I knew that she had fallen apart when he broke it off with her, but our intense skyping sessions had helped him deal with his feelings of guilt. He wanted me with him. He’d insisted. No. He hadn’t changed his mind. He was running late. Got lost. He was a country boy, after all. And it was just eight o’clock in the morning. Maybe he’d overslept? When we slept together he’d been known to get a little friendly with the snooze button.
It was a long drive from Come By Chance to Sydney. When had he left? Maybe he was still at home? I called his house number. He didn’t have a machine or voice mail. He’d promised me he’d get a machine. He and the other Bruces said people in the country didn’t bother with such things.
The number rang and rang. I tried his cell phone again and went straight to voice mail. In those moments of limbo, all I could do was remember how we’d met, how fast it had all happened, just a few short weeks ago…
* * * *
“G’day. You lookin’ for me, mate?”
Turning around, I held my iPhone to my ear, putting my meltdown on hold. I tried to count to ten before I said something rude to the tall, oddly complicated man before me. Could this be my missing model?
“Where’s my hero, Gary?” Duke Lancer continued bawling in my ear. “How could you fucking lose him? What if some freak abducts him and steals his kidneys? This guy is a find, Gary. A fucking find!”

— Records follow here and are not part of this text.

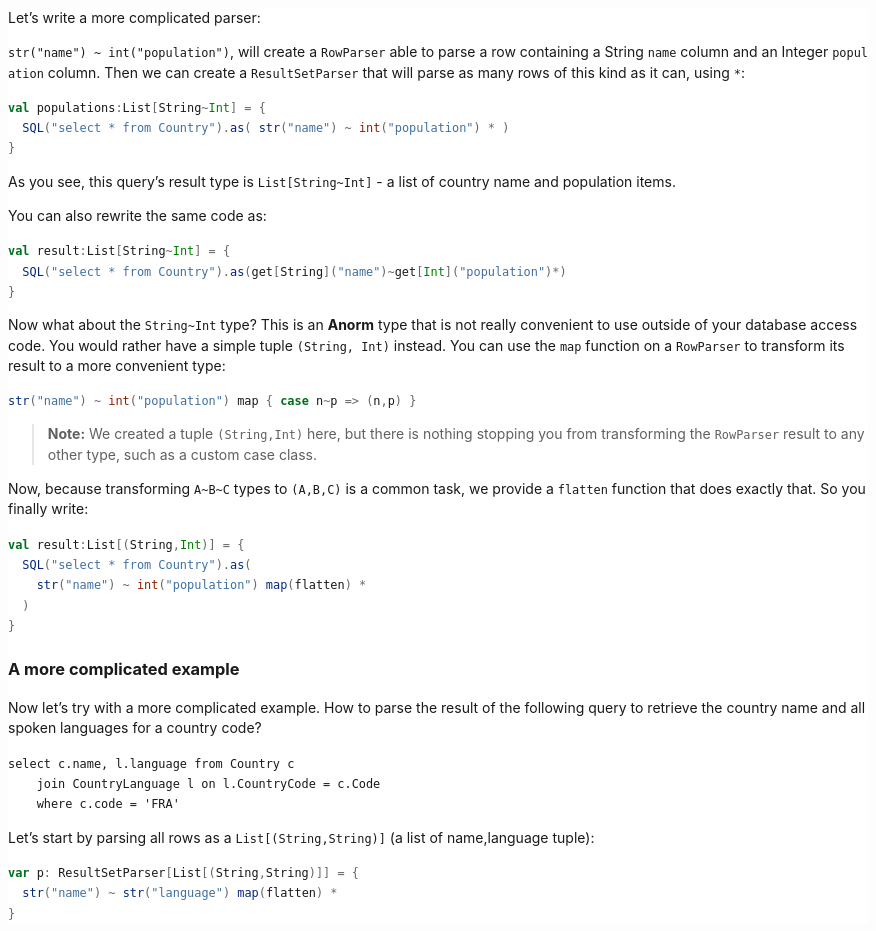 Let’s write a more complicated parser:

`str("name") ~ int("population")`, will create a `RowParser` able to parse a row containing a String `name` column and an Integer `population` column. Then we can create a `ResultSetParser` that will parse as many rows of this kind as it can, using `*`: 

```scala
val populations:List[String~Int] = {
  SQL("select * from Country").as( str("name") ~ int("population") * ) 
}
```

As you see, this query’s result type is `List[String~Int]` - a list of country name and population items.

You can also rewrite the same code as:

```scala
val result:List[String~Int] = {
  SQL("select * from Country").as(get[String]("name")~get[Int]("population")*) 
}
```

Now what about the `String~Int` type? This is an **Anorm** type that is not really convenient to use outside of your database access code. You would rather have a simple tuple `(String, Int)` instead. You can use the `map` function on a `RowParser` to transform its result to a more convenient type:

```scala
str("name") ~ int("population") map { case n~p => (n,p) }
```

> **Note:** We created a tuple `(String,Int)` here, but there is nothing stopping you from transforming the `RowParser` result to any other type, such as a custom case class.

Now, because transforming `A~B~C` types to `(A,B,C)` is a common task, we provide a `flatten` function that does exactly that. So you finally write:

```scala
val result:List[(String,Int)] = {
  SQL("select * from Country").as(
    str("name") ~ int("population") map(flatten) *
  ) 
}
```

### A more complicated example

Now let’s try with a more complicated example. How to parse the result of the following query to retrieve the country name and all spoken languages for a country code?

```
select c.name, l.language from Country c 
    join CountryLanguage l on l.CountryCode = c.Code 
    where c.code = 'FRA'
```

Let’s start by parsing all rows as a `List[(String,String)]` (a list of name,language tuple):

```scala
var p: ResultSetParser[List[(String,String)]] = {
  str("name") ~ str("language") map(flatten) *
}
```

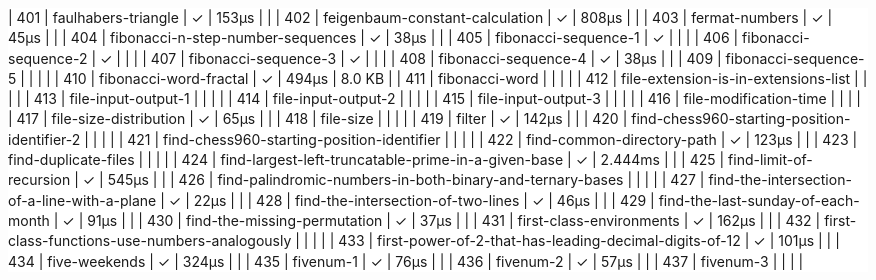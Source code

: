 | 401 | faulhabers-triangle | ✓ | 153µs |  |
| 402 | feigenbaum-constant-calculation | ✓ | 808µs |  |
| 403 | fermat-numbers | ✓ | 45µs |  |
| 404 | fibonacci-n-step-number-sequences | ✓ | 38µs |  |
| 405 | fibonacci-sequence-1 | ✓ |  |  |
| 406 | fibonacci-sequence-2 | ✓ |  |  |
| 407 | fibonacci-sequence-3 | ✓ |  |  |
| 408 | fibonacci-sequence-4 | ✓ | 38µs |  |
| 409 | fibonacci-sequence-5 |   |  |  |
| 410 | fibonacci-word-fractal | ✓ | 494µs | 8.0 KB |
| 411 | fibonacci-word |   |  |  |
| 412 | file-extension-is-in-extensions-list |   |  |  |
| 413 | file-input-output-1 |   |  |  |
| 414 | file-input-output-2 |   |  |  |
| 415 | file-input-output-3 |   |  |  |
| 416 | file-modification-time |   |  |  |
| 417 | file-size-distribution | ✓ | 65µs |  |
| 418 | file-size |   |  |  |
| 419 | filter | ✓ | 142µs |  |
| 420 | find-chess960-starting-position-identifier-2 |   |  |  |
| 421 | find-chess960-starting-position-identifier |   |  |  |
| 422 | find-common-directory-path | ✓ | 123µs |  |
| 423 | find-duplicate-files |   |  |  |
| 424 | find-largest-left-truncatable-prime-in-a-given-base | ✓ | 2.444ms |  |
| 425 | find-limit-of-recursion | ✓ | 545µs |  |
| 426 | find-palindromic-numbers-in-both-binary-and-ternary-bases |   |  |  |
| 427 | find-the-intersection-of-a-line-with-a-plane | ✓ | 22µs |  |
| 428 | find-the-intersection-of-two-lines | ✓ | 46µs |  |
| 429 | find-the-last-sunday-of-each-month | ✓ | 91µs |  |
| 430 | find-the-missing-permutation | ✓ | 37µs |  |
| 431 | first-class-environments | ✓ | 162µs |  |
| 432 | first-class-functions-use-numbers-analogously |   |  |  |
| 433 | first-power-of-2-that-has-leading-decimal-digits-of-12 | ✓ | 101µs |  |
| 434 | five-weekends | ✓ | 324µs |  |
| 435 | fivenum-1 | ✓ | 76µs |  |
| 436 | fivenum-2 | ✓ | 57µs |  |
| 437 | fivenum-3 |   |  |  |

If this tall, stripe-faced guy was our hero, we were all in trouble. His skin tone looked like swirled carnival ice cream. Even the two poker-faced airport police officers who’d helped me scour the international terminal at LAX for him, looked up and stared in horror.
“Relax, Duke. He’s here and it looks like his kidneys are intact,” I muttered into the phone. I wished I could have mentioned that Duke’s ‘find’ had weird orange and brown smears on his face, neck and hands, but I thought it would be rude.